In the second case, the shooter was breaking into cars left at a Bennigan's parking lot when the car owners returned. Rightly upset at the damaged steering column and broken window, they beat the shooter and proceeded to damage his car in retaliation as well as stealing his tires and car radio. The shooter retrieved a gun and came back to the scene and shot several of his theft victims. During his appeal, he claimed both self-defense and defense of property. He was denied the self-defense claims because the court determined he had no reasonable fear of death or serious injury. He was denied the defense of property at night because the court reasoned that one of the men had his car disabled and was unable to flee with the property and so the jury could have rationally believed that deadly force was not necessary to prevent escape with property.

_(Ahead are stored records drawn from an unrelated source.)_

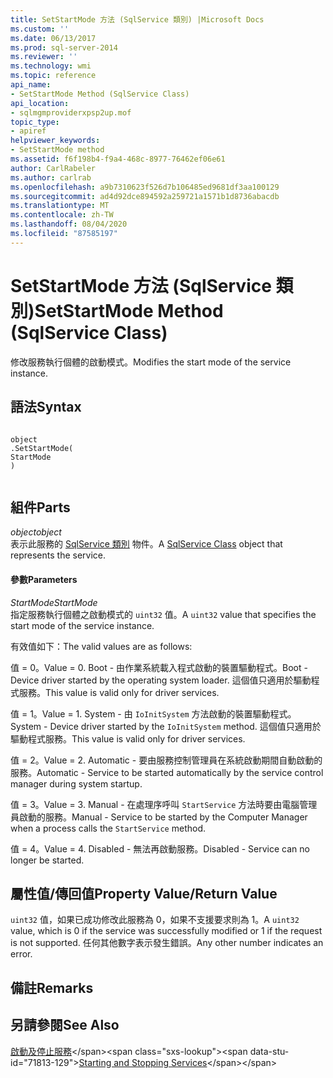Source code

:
 ```yaml
---
title: SetStartMode 方法 (SqlService 類別) |Microsoft Docs
ms.custom: ''
ms.date: 06/13/2017
ms.prod: sql-server-2014
ms.reviewer: ''
ms.technology: wmi
ms.topic: reference
api_name:
- SetStartMode Method (SqlService Class)
api_location:
- sqlmgmproviderxpsp2up.mof
topic_type:
- apiref
helpviewer_keywords:
- SetStartMode method
ms.assetid: f6f198b4-f9a4-468c-8977-76462ef06e61
author: CarlRabeler
ms.author: carlrab
ms.openlocfilehash: a9b7310623f526d7b106485ed9681df3aa100129
ms.sourcegitcommit: ad4d92dce894592a259721a1571b1d8736abacdb
ms.translationtype: MT
ms.contentlocale: zh-TW
ms.lasthandoff: 08/04/2020
ms.locfileid: "87585197"
---
```

# <a name="setstartmode-method-sqlservice-class"></a><span data-ttu-id="71813-102">SetStartMode 方法 (SqlService 類別)</span><span class="sxs-lookup"><span data-stu-id="71813-102">SetStartMode Method (SqlService Class)</span></span>
  <span data-ttu-id="71813-103">修改服務執行個體的啟動模式。</span><span class="sxs-lookup"><span data-stu-id="71813-103">Modifies the start mode of the service instance.</span></span>  
  
## <a name="syntax"></a><span data-ttu-id="71813-104">語法</span><span class="sxs-lookup"><span data-stu-id="71813-104">Syntax</span></span>  
  
```  
  
object  
.SetStartMode(  
StartMode  
)  
  
```  
  
## <a name="parts"></a><span data-ttu-id="71813-105">組件</span><span class="sxs-lookup"><span data-stu-id="71813-105">Parts</span></span>  
 <span data-ttu-id="71813-106">*object*</span><span class="sxs-lookup"><span data-stu-id="71813-106">*object*</span></span>  
 <span data-ttu-id="71813-107">表示此服務的 [SqlService 類別](sqlservice-class.md) 物件。</span><span class="sxs-lookup"><span data-stu-id="71813-107">A [SqlService Class](sqlservice-class.md) object that represents the service.</span></span>  
  
#### <a name="parameters"></a><span data-ttu-id="71813-108">參數</span><span class="sxs-lookup"><span data-stu-id="71813-108">Parameters</span></span>  
 <span data-ttu-id="71813-109">*StartMode*</span><span class="sxs-lookup"><span data-stu-id="71813-109">*StartMode*</span></span>  
 <span data-ttu-id="71813-110">指定服務執行個體之啟動模式的 `uint32` 值。</span><span class="sxs-lookup"><span data-stu-id="71813-110">A `uint32` value that specifies the start mode of the service instance.</span></span>  
  
 <span data-ttu-id="71813-111">有效值如下：</span><span class="sxs-lookup"><span data-stu-id="71813-111">The valid values are as follows:</span></span>  
  
 <span data-ttu-id="71813-112">值 = 0。</span><span class="sxs-lookup"><span data-stu-id="71813-112">Value = 0.</span></span> <span data-ttu-id="71813-113">Boot - 由作業系統載入程式啟動的裝置驅動程式。</span><span class="sxs-lookup"><span data-stu-id="71813-113">Boot - Device driver started by the operating system loader.</span></span> <span data-ttu-id="71813-114">這個值只適用於驅動程式服務。</span><span class="sxs-lookup"><span data-stu-id="71813-114">This value is valid only for driver services.</span></span>  
  
 <span data-ttu-id="71813-115">值 = 1。</span><span class="sxs-lookup"><span data-stu-id="71813-115">Value = 1.</span></span> <span data-ttu-id="71813-116">System - 由 `IoInitSystem` 方法啟動的裝置驅動程式。</span><span class="sxs-lookup"><span data-stu-id="71813-116">System - Device driver started by the `IoInitSystem` method.</span></span> <span data-ttu-id="71813-117">這個值只適用於驅動程式服務。</span><span class="sxs-lookup"><span data-stu-id="71813-117">This value is valid only for driver services.</span></span>  
  
 <span data-ttu-id="71813-118">值 = 2。</span><span class="sxs-lookup"><span data-stu-id="71813-118">Value = 2.</span></span> <span data-ttu-id="71813-119">Automatic - 要由服務控制管理員在系統啟動期間自動啟動的服務。</span><span class="sxs-lookup"><span data-stu-id="71813-119">Automatic - Service to be started automatically by the service control manager during system startup.</span></span>  
  
 <span data-ttu-id="71813-120">值 = 3。</span><span class="sxs-lookup"><span data-stu-id="71813-120">Value = 3.</span></span> <span data-ttu-id="71813-121">Manual - 在處理序呼叫 `StartService` 方法時要由電腦管理員啟動的服務。</span><span class="sxs-lookup"><span data-stu-id="71813-121">Manual - Service to be started by the Computer Manager when a process calls the `StartService` method.</span></span>  
  
 <span data-ttu-id="71813-122">值 = 4。</span><span class="sxs-lookup"><span data-stu-id="71813-122">Value = 4.</span></span> <span data-ttu-id="71813-123">Disabled - 無法再啟動服務。</span><span class="sxs-lookup"><span data-stu-id="71813-123">Disabled - Service can no longer be started.</span></span>  
  
## <a name="property-valuereturn-value"></a><span data-ttu-id="71813-124">屬性值/傳回值</span><span class="sxs-lookup"><span data-stu-id="71813-124">Property Value/Return Value</span></span>  
 <span data-ttu-id="71813-125">`uint32` 值，如果已成功修改此服務為 0，如果不支援要求則為 1。</span><span class="sxs-lookup"><span data-stu-id="71813-125">A `uint32` value, which is 0 if the service was successfully modified or 1 if the request is not supported.</span></span> <span data-ttu-id="71813-126">任何其他數字表示發生錯誤。</span><span class="sxs-lookup"><span data-stu-id="71813-126">Any other number indicates an error.</span></span>  
  
## <a name="remarks"></a><span data-ttu-id="71813-127">備註</span><span class="sxs-lookup"><span data-stu-id="71813-127">Remarks</span></span>  
  
## <a name="see-also"></a><span data-ttu-id="71813-128">另請參閱</span><span class="sxs-lookup"><span data-stu-id="71813-128">See Also</span></span>  
 <span data-ttu-id="71813-129">[啟動及停止服務](https://technet.microsoft.com/library/ms174886\(v=sql.105\).aspx)</span><span class="sxs-lookup"><span data-stu-id="71813-129">[Starting and Stopping Services](https://technet.microsoft.com/library/ms174886\(v=sql.105\).aspx)</span></span>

Note the part in bold because it is real relevant to the discussion here. You have accurately characterized and applied the law and clearly know what you are talking about. It seems to me the tricky part is the "the jury could have found" part. That is the part where things can get dicey.
Assuming, the "he was going for something" defense doesn't hold up, could the grand jury in thithe beer case decide that deadly force wasn't necessary to prevent the escape with the property? That maybe calling the police might have been a more prudent option? I think 9.22(2) doesn't offer a lot of reassurance on that point.
The final point I would make is that the trend in Texas law seems to be limiting the use of the "theft/criminal mischief at night" defense, not expanding it. Both of the cases I mentioned were the most recent appellate level cases I could find on that subject and both found reasons (albeit generally acceptable ones) not to allow the defense. You have to go back to the 1940s to find an appellate court upholding the defense. That seems to suggest to me that the trend in the future is likely to be a narrower view of this law.
The facts of the original case:
"It is undisputed that on October 26, 1971 at approximately 11:00 p.m. Robert Howsley, who was eighteen years of age, was engaged in attempting to steal a battery from Dr. Gilliam's car. The car was parked in the driveway of Dr. Gilliam's home. Harlan Gilliam, Dr. Gilliam's minor son, heard a noise in the front yard, looked out and saw someone attempting to open the hood of his father's car. He informed his father of what he had seen. Dr. Gilliam obtained a .22 rifle from a closet and went upstairs to his son's room to observe from a window. Dr. Gilliam's position at the window was approximately thirty feet from the event he was observing.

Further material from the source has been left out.